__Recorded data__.

......

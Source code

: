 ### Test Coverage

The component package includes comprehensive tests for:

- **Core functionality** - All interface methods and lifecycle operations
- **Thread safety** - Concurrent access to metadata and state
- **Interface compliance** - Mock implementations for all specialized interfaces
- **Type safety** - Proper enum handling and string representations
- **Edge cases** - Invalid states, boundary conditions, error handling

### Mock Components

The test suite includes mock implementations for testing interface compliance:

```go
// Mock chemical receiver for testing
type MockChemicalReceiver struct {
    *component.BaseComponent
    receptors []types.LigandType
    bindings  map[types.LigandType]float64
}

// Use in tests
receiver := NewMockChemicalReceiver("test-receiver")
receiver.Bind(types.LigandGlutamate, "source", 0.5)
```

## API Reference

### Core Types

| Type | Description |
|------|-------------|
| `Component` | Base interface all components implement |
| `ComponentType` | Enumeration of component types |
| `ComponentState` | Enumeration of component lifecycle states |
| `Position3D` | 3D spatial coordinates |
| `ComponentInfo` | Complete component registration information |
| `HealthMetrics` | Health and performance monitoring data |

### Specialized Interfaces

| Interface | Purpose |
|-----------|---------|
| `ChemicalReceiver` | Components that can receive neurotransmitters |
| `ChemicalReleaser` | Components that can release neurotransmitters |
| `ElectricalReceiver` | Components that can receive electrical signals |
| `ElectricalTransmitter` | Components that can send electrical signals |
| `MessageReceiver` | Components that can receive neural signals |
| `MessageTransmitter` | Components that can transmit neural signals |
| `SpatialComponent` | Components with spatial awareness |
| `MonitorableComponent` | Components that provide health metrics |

......

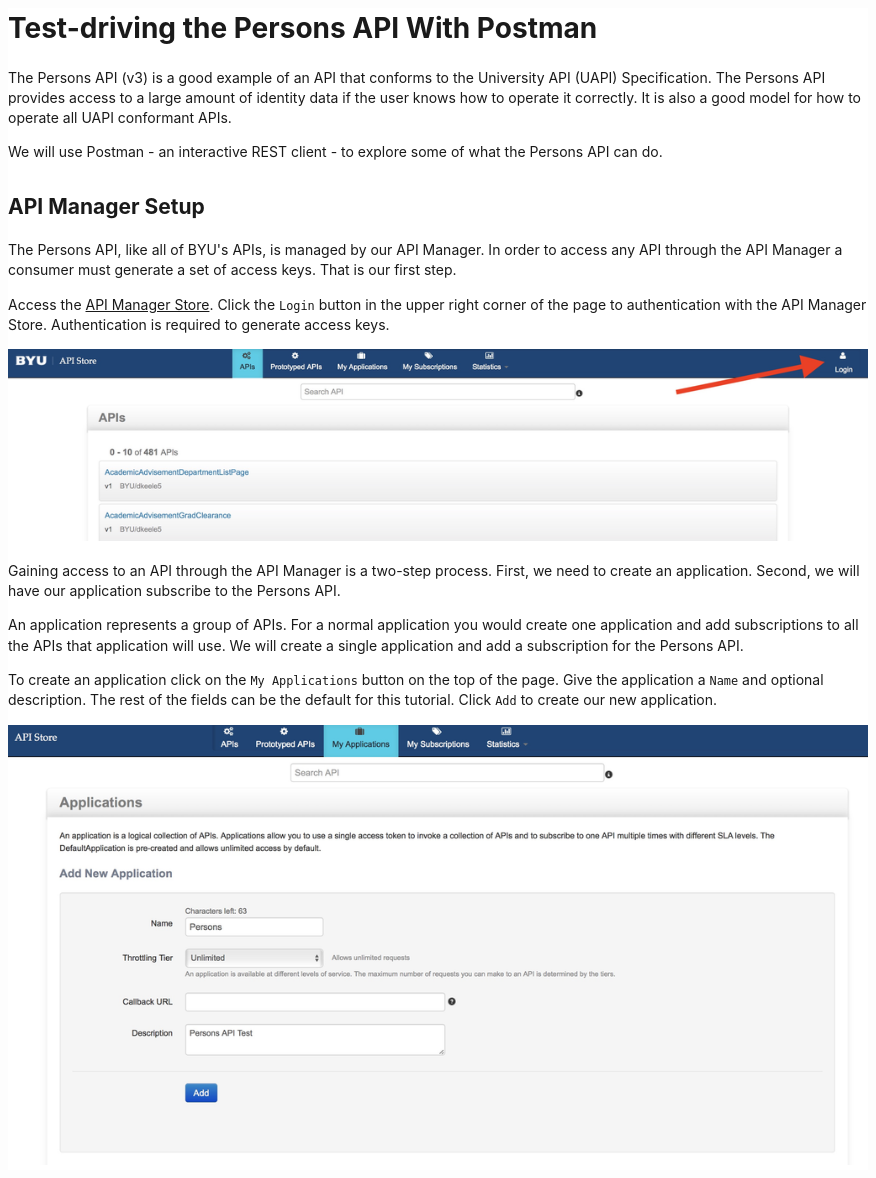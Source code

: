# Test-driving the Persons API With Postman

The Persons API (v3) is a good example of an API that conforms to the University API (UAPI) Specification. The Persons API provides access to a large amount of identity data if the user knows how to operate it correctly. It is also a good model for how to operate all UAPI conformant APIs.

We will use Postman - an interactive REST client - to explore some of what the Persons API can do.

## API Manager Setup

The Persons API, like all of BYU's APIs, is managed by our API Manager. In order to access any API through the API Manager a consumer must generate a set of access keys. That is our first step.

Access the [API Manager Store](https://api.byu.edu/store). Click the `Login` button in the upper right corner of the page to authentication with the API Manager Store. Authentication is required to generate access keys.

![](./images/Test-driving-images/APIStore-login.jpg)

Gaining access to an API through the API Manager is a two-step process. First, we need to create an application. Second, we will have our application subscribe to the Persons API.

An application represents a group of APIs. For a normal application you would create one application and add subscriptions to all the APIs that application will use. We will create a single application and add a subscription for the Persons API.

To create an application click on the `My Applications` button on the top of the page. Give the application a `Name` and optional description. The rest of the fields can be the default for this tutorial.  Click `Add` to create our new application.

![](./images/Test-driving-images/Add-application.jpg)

......

__WHAT THE TASK REQUIRES__.
Among the records, find every line with the word "neurotransmitters" and copy it.

__OUTPUT__.
| `ChemicalReceiver` | Components that can receive neurotransmitters |
| `ChemicalReleaser` | Components that can release neurotransmitters |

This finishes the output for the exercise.